FOR IMMEDIATE RELEASE - January 1, 1999

PRESS CONTACTS:

Raúl Vasquez - rvasquez@janm.org - 213-625-0414

JANM

"Bruce And Norman Yonemoto: Memory, Matter And Modern Romance" Art Exhibit To Open At Japanese American National Museum Jan. 23


In recognition of the importance of visual art in the Japanese American community, the mid-career survey Bruce and Norman Yonemoto: Memory, Matter and Modern Romance opens at the Japanese American National Museum on January 23, 1999. Since 1976, the Yonemotos have created an extensive body of film, single-channel video, video installations, and objects that explore the complex creation of meaning and identity through film and media representation. The exhibition, which presents the most comprehensive treatment of the Yonemotos’ work as well as a new site-specific installation for the Hirasaki Gallery in the Museum’s Historic building, opens simultaneously with the unveiling of the Museum’s new 85,000 square-foot Pavilion and remains on view until July 4, 1999. The exhibition is initiated and sponsored by Fellows of Contemporary Art.

Curated by the Japanese American National Museum’s art curator Karin Higa, the exhibition is a comprehensive examination of the Yonemotos’ significant careers, and will be on view in three exhibition gallery spaces at the Japanese American National Museum. President and Executive Director Irene Hirano says: “The Museum is proud to present artists whose work reflects the diverse and varied interpretations of the Japanese American experience. The Japanese American National Museum recognizes the central role that creativity and artistic interpretation play in defining what we know as culture.”

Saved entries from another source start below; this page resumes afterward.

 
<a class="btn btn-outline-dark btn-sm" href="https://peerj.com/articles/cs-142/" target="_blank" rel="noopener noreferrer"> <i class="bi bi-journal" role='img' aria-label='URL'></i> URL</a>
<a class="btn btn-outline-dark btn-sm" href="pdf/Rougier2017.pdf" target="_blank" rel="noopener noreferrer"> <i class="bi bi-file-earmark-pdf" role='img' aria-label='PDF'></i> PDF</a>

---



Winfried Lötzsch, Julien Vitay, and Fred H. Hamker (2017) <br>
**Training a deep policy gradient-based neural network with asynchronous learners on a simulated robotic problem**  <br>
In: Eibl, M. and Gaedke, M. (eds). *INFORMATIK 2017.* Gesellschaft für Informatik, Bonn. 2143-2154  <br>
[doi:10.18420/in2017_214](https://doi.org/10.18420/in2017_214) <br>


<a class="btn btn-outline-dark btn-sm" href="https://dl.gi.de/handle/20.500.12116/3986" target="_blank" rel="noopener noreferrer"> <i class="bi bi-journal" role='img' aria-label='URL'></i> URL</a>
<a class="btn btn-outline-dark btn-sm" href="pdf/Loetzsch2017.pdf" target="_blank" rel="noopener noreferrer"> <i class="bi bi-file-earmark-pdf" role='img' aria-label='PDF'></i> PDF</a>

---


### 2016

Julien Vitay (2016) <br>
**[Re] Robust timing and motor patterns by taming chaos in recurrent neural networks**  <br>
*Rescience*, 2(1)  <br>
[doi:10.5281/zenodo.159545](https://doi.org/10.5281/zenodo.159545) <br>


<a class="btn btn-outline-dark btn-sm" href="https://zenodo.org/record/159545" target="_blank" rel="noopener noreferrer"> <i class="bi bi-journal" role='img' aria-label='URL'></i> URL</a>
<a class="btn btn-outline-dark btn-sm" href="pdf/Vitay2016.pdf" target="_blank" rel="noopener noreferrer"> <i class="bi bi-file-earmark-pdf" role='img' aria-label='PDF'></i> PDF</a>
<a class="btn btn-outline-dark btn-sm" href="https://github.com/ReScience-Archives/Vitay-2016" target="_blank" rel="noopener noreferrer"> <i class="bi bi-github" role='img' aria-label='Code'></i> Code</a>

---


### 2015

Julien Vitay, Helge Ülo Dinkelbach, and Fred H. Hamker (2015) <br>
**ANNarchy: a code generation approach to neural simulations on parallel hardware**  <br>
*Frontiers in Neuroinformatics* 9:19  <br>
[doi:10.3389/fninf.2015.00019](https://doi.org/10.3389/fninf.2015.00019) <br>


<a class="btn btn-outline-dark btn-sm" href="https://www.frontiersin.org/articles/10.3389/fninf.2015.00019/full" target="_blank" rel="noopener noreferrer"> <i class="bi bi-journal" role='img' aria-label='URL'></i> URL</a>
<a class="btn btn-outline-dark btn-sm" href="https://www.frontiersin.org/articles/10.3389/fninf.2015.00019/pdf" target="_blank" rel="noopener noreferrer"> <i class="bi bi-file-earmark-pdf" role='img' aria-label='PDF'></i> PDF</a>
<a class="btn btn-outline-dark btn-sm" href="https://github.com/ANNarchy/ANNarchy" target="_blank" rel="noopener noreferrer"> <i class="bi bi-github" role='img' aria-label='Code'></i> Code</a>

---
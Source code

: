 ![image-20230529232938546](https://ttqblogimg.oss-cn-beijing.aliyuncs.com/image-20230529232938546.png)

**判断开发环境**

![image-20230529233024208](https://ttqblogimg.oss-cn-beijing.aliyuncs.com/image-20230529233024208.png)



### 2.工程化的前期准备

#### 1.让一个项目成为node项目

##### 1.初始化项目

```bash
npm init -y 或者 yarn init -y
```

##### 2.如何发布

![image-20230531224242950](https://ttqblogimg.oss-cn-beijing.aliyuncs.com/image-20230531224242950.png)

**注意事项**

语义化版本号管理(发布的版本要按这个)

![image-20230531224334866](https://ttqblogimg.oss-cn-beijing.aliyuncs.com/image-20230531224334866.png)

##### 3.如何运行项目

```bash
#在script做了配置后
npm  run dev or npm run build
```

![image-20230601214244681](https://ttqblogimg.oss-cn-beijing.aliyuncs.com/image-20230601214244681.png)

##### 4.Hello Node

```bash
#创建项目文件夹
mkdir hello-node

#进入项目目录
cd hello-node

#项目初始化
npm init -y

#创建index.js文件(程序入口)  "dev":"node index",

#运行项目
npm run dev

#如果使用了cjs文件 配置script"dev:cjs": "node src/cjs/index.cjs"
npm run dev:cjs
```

Included in the exhibition is the new site-specific commissioned installation, Silicon Valley, which combines film and television footage projected onto a large white screen. Having grown up in the Santa Clara Valley just before the massive technological expansion turned it into “Silicon Valley,” the Yonemotos use their experience to create another interpretation of the Cold War icon of total destruction. Bruce and Norman Yonemoto recall changes that came to their “Valley of The Heart’s Delight” as a result of the technological boom in the 1960s and 1970s: “We watched as all the fruit trees were pulled out of the ground and burned to make way for tract homes and shopping malls. We, like many others, can’t go home again. It is gone as if a bomb had blasted it all away.” Viewers of the installation will see images of an exploding atom bomb, scenes from Stanley Kubrick’s Dr. Strangelove, and the infamous 1964 presidential campaign commercial “Daisy Girl” that together create a “personal representation of the annihilation of our ‘Valley of The Heart’s Delight’ to make room for today’s Silicon Valley.”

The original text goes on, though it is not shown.